Everyone claims to leave Las Vegas a winner. It’s surprising airliners aren’t dropping into the vast desert, what with the hidden weight of $100 bills bulging from pockets and bullion stuffed into carry-on luggage. I possess a considerable body of anecdotal evidence on this subject, accumulated over decades, indicating that just about all of you are filthy liars. Either that or the mammoth, multibillion-dollar replications of Venice, Paris, New York, ancient Rome, the Pyramids, pirate battles (all essentially lobbies to hotels so boundless that room numbers like 17106 are normal and casinos so vast it can, after a few cocktails, become impossible to find your way out) are all made possible by me and the $1,000 I lose — regularly — each year. It should make me glow, knowing that my gambling inadequacies make all this amusement possible for the rest of you, but, though I’m a giver by nature, it does not.

I like to play craps. I come to the table properly capitalized. I make the correct bets — staying, for the most part, away from the sucker plays. Nonetheless, often within 30 minutes, my session’s wiped out under a relentless barrage of sevens and numbers rolled that are not mine. An icy craps table is as frigid and inhospitable an environment as there is on earth. I’ve seen many.

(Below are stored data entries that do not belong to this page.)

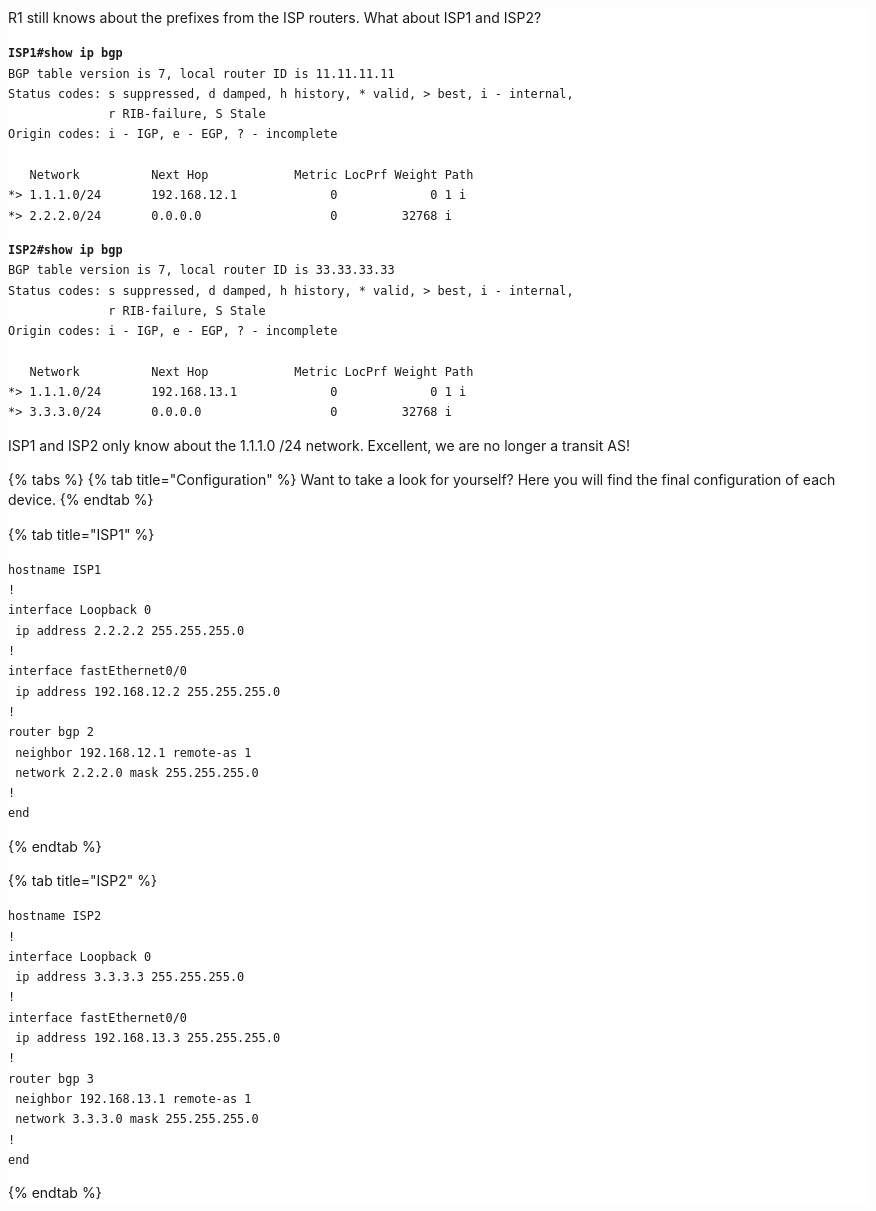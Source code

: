 R1 still knows about the prefixes from the ISP routers. What about ISP1 and ISP2?

<pre><code><strong>ISP1#show ip bgp 
</strong>BGP table version is 7, local router ID is 11.11.11.11
Status codes: s suppressed, d damped, h history, * valid, > best, i - internal,
              r RIB-failure, S Stale
Origin codes: i - IGP, e - EGP, ? - incomplete

   Network          Next Hop            Metric LocPrf Weight Path
*> 1.1.1.0/24       192.168.12.1             0             0 1 i
*> 2.2.2.0/24       0.0.0.0                  0         32768 i
</code></pre>

<pre><code><strong>ISP2#show ip bgp 
</strong>BGP table version is 7, local router ID is 33.33.33.33
Status codes: s suppressed, d damped, h history, * valid, > best, i - internal,
              r RIB-failure, S Stale
Origin codes: i - IGP, e - EGP, ? - incomplete

   Network          Next Hop            Metric LocPrf Weight Path
*> 1.1.1.0/24       192.168.13.1             0             0 1 i
*> 3.3.3.0/24       0.0.0.0                  0         32768 i
</code></pre>

ISP1 and ISP2 only know about the 1.1.1.0 /24 network. Excellent, we are no longer a transit AS!

{% tabs %}
{% tab title="Configuration" %}
Want to take a look for yourself? Here you will find the final configuration of each device.
{% endtab %}

{% tab title="ISP1" %}
```
hostname ISP1
!
interface Loopback 0
 ip address 2.2.2.2 255.255.255.0
!
interface fastEthernet0/0
 ip address 192.168.12.2 255.255.255.0
!
router bgp 2
 neighbor 192.168.12.1 remote-as 1
 network 2.2.2.0 mask 255.255.255.0
!
end
```
{% endtab %}

{% tab title="ISP2" %}
```
hostname ISP2
!
interface Loopback 0
 ip address 3.3.3.3 255.255.255.0
!
interface fastEthernet0/0
 ip address 192.168.13.3 255.255.255.0
!
router bgp 3
 neighbor 192.168.13.1 remote-as 1
 network 3.3.3.0 mask 255.255.255.0
!
end
```
{% endtab %}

The casino sports books are excellent spots to while away the hours between the afternoon massacre and the impending evening slaughter. For 20 bucks I can spend the afternoon waiting for this unavoidable result: My team won’t cover the spread because a wealthy teenager tossed up a half-hearted shot from midcourt at the buzzer, fluffing the net on the way down, so his team lost by 8 instead of 11. Nine, of course, being the number of points I needed to cover.

This all leads to this week’s column, born inside the sports book of the Mirage Hotel, where I sullenly sip another bad — but free! — vodka and tonic … nursing my many gaping, oozing wounds. On the bank of TV screens enveloping any sports book are almost every sporting event imaginable, from all over the world, 24 hours a day. Baseball, hockey, basketball, senior golf in Vegas, the PGA in Greensboro, Europeans in Marrakech … if it was televised it was on the wall. But through all the hours spent in this unproductive, degenerate fashion, I never saw a single moment of tennis. Surely somewhere in our wide world, tennis professionals were hitting forehands and sliding on red clay. Surely.

It’s oft repeated dogma-of-the-day; the popularity of tennis and golf are cyclical things. This is typical of American thinking, where bridges built in 1936 are worthy historical edifices, and music of the Seventies is considered classic. Big Picture thinking eludes us. I might legitimately argue, from the perspective of 3,000 years, that war or economic booms and busts are cyclical. But when used to reference to recreational endeavors unknown to anyone prior to 1955, it’s a bit of a stretch.

There’s no doubt that golf’s in an ascending moon these days, though I believe the aging of America has more to do with this than the commonly accepted Tiger Theory. Millions like me, who once mocked everything golf and country clubs stood for, now happily pay dues, wear pink, collared shirts and Bermuda shorts, and feel good if the club pro knows our name. Golf ratings will continue to rise as baby boomers don’t want to go outside any more. Golf courses will become, if possible, more congested.

A few weeks ago, America, featuring Pete Sampras and Andre Agassi, and coached by John McEnroe, played a Davis Cup match in Los Angeles. The front page of the L.A. Times had a picture and story, but it was, after all, a local event. USA Today ran a one-paragraph story on the dramatic last-second victory over the Czech Republic. The entire sports section was dominated by an obscure duffer from the Fiji Islands and his victory in the Masters.

This puny coverage is, I’m certain, an accurate reflection of American interest in tennis: not good news. But worse, I fear, is right round the corner. Pete and Andre, the best of their generation, are past 30, ancient for tennis pros. Since Jimmy Connors ushered in the American tennis boom in the early Seventies, we’ve seen an unbroken stream of talented and mostly charismatic American male tennis stars drive the sport. Up-and-coming American tennis stars? I can’t name one. The pipeline seems dangerously dry.

My amateur demographics indicate tennis is in for a tough stretch. Tennis isn’t a game 50-year-olds take up, though golf most assuredly is. Tennis (a game suited for younger people with less free time) benefited from Connors, Evert, McEnroe, and the boomer bulge. Now it’s golf’s turn. With fewer youngsters around, and no compelling American players in sight to stir up excitement with the cell-phone-in-each-hand generation, American interest in tennis will continue to slump.

It took about four hours in the Mirage Sports Book — where I lost only 10 dollars — to work this all out. My work done, it’s time to head back out on the casino floor. Construction on a new hotel across the street (modeled after a sultan’s palace) is slowing down. My duty to you calls.